BioWorld International Correspondent
LONDON - An experimental therapy for people with Creutzfeldt-Jakob disease that involves infusing humanized monoclonal antibodies into patients' brains might be available within five years, a new study in mice suggests.
Researchers who carried out the mouse study emphasize that they do not have a cure for Creutzfeldt-Jakob disease (CJD), and that much work remains to be done before the therapeutic strategy can be applied to humans.
Simon Hawke, clinical senior lecturer in neurology and neuroimmunology at Imperial College in London, told BioWorld International, "The exciting aspect of this work is that we have shown that targeting the process by which normal, healthy prion protein is converted into infectious prions is a very effective strategy for turning off the underlying disease process in living animals."

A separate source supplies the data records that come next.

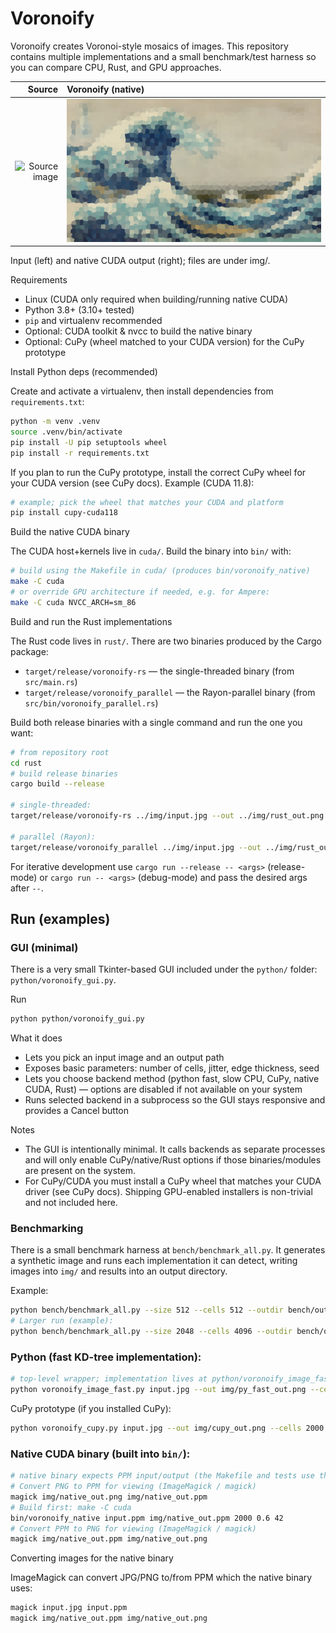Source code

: 
# Voronoify

Voronoify creates Voronoi-style mosaics of images. This repository contains multiple implementations and a small benchmark/test harness so you can compare CPU, Rust, and GPU approaches.
<!-- Insert source and voronoify image using /img/wave.jpg and native_out.png-->
| Source | Voronoify (native) |
|---:|:---|
| ![Source image](/img/wave.jpg) | ![Voronoify output](/img/native_out.png) |

Input (left) and native CUDA output (right); files are under img/.

Requirements

- Linux (CUDA only required when building/running native CUDA)
- Python 3.8+ (3.10+ tested)
- `pip` and virtualenv recommended
- Optional: CUDA toolkit & nvcc to build the native binary
- Optional: CuPy (wheel matched to your CUDA version) for the CuPy prototype

Install Python deps (recommended)

Create and activate a virtualenv, then install dependencies from `requirements.txt`:

```bash
python -m venv .venv
source .venv/bin/activate
pip install -U pip setuptools wheel
pip install -r requirements.txt
```

If you plan to run the CuPy prototype, install the correct CuPy wheel for your CUDA version (see CuPy docs). Example (CUDA 11.8):

```bash
# example; pick the wheel that matches your CUDA and platform
pip install cupy-cuda118
```

Build the native CUDA binary

The CUDA host+kernels live in `cuda/`. Build the binary into `bin/` with:

```bash
# build using the Makefile in cuda/ (produces bin/voronoify_native)
make -C cuda
# or override GPU architecture if needed, e.g. for Ampere:
make -C cuda NVCC_ARCH=sm_86
```

Build and run the Rust implementations

The Rust code lives in `rust/`. There are two binaries produced by the Cargo package:

- `target/release/voronoify-rs` — the single-threaded binary (from `src/main.rs`)
- `target/release/voronoify_parallel` — the Rayon-parallel binary (from `src/bin/voronoify_parallel.rs`)

Build both release binaries with a single command and run the one you want:

```bash
# from repository root
cd rust
# build release binaries
cargo build --release

# single-threaded:
target/release/voronoify-rs ../img/input.jpg --out ../img/rust_out.png --cells 1200 --jitter 0.6

# parallel (Rayon):
target/release/voronoify_parallel ../img/input.jpg --out ../img/rust_out_parallel.png --cells 1200 --jitter 0.6
```

For iterative development use `cargo run --release -- <args>` (release-mode) or `cargo run -- <args>` (debug-mode) and pass the desired args after `--`.

## Run (examples)

### GUI (minimal)

There is a very small Tkinter-based GUI included under the `python/` folder: `python/voronoify_gui.py`.

Run

```bash
python python/voronoify_gui.py
```

What it does

- Lets you pick an input image and an output path
- Exposes basic parameters: number of cells, jitter, edge thickness, seed
- Lets you choose backend method (python fast, slow CPU, CuPy, native CUDA, Rust) — options are disabled if not available on your system
- Runs selected backend in a subprocess so the GUI stays responsive and provides a Cancel button

Notes

- The GUI is intentionally minimal. It calls backends as separate processes and will only enable CuPy/native/Rust options if those binaries/modules are present on the system.
- For CuPy/CUDA you must install a CuPy wheel that matches your CUDA driver (see CuPy docs). Shipping GPU-enabled installers is non-trivial and not included here.

### Benchmarking

There is a small benchmark harness at `bench/benchmark_all.py`. It generates a synthetic image and runs each implementation it can detect, writing images into `img/` and results into an output directory.

Example:

```bash
python bench/benchmark_all.py --size 512 --cells 512 --outdir bench/out_small
# Larger run (example):
python bench/benchmark_all.py --size 2048 --cells 4096 --outdir bench/out_big
```


### Python (fast KD-tree implementation):

```bash
# top-level wrapper; implementation lives at python/voronoify_image_fast.py
python voronoify_image_fast.py input.jpg --out img/py_fast_out.png --cells 1200 --jitter 0.6
```

CuPy prototype (if you installed CuPy):

```bash
python voronoify_cupy.py input.jpg --out img/cupy_out.png --cells 2000 --jitter 0.6
```

### Native CUDA binary (built into `bin/`):

```bash
# native binary expects PPM input/output (the Makefile and tests use this).
# Convert PNG to PPM for viewing (ImageMagick / magick)
magick img/native_out.png img/native_out.ppm
# Build first: make -C cuda
bin/voronoify_native input.ppm img/native_out.ppm 2000 0.6 42
# Convert PPM to PNG for viewing (ImageMagick / magick)
magick img/native_out.ppm img/native_out.png
```

Converting images for the native binary

ImageMagick can convert JPG/PNG to/from PPM which the native binary uses:

```bash
magick input.jpg input.ppm
magick img/native_out.ppm img/native_out.png
```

Hawke, who led the study, predicted that his team's results would give a boost to groups and companies worldwide that have drug discovery programs searching for molecules that target the conversion process. Small molecules that interfere with the conversion would be preferable to antibodies because they might be easier to deliver to the brain, Hawke added.
The study is reported in the March 6, 2003, issue of Nature in a paper titled "Monoclonal antibodies inhibit prion replication and delay the development of prion disease."
Normal cellular prion protein is widely expressed in the mammalian central nervous system and immune system. Little is known about the function of the normal protein, although it might play a role in copper metabolism and the activation of lymphocytes. Mice that have been genetically engineered to not express prion protein appear to be normal except for subtle differences in neuronal excitation.
Prions - the infectious agents that cause the transmissible spongiform encephalopathies such as CJD and bovine spongiform encephalopathy (BSE) - are abnormally folded isoforms of cellular prion proteins. While the normal protein has an open structure with alpha helices, prions are largely made up of beta sheets, which form polymers, aggregates and fibrils in the brain. The accumulation of these deposits eventually leads to the characteristic spongiform changes in the brain.
People with variant CJD (vCJD) are presumed to have eaten food containing the prions responsible for BSE in cattle. There also are inherited forms of CJD, in which the gene encoding the normal prion protein has a mutation that, researchers have speculated, might make it more likely to spontaneously flip from the normal to abnormal form.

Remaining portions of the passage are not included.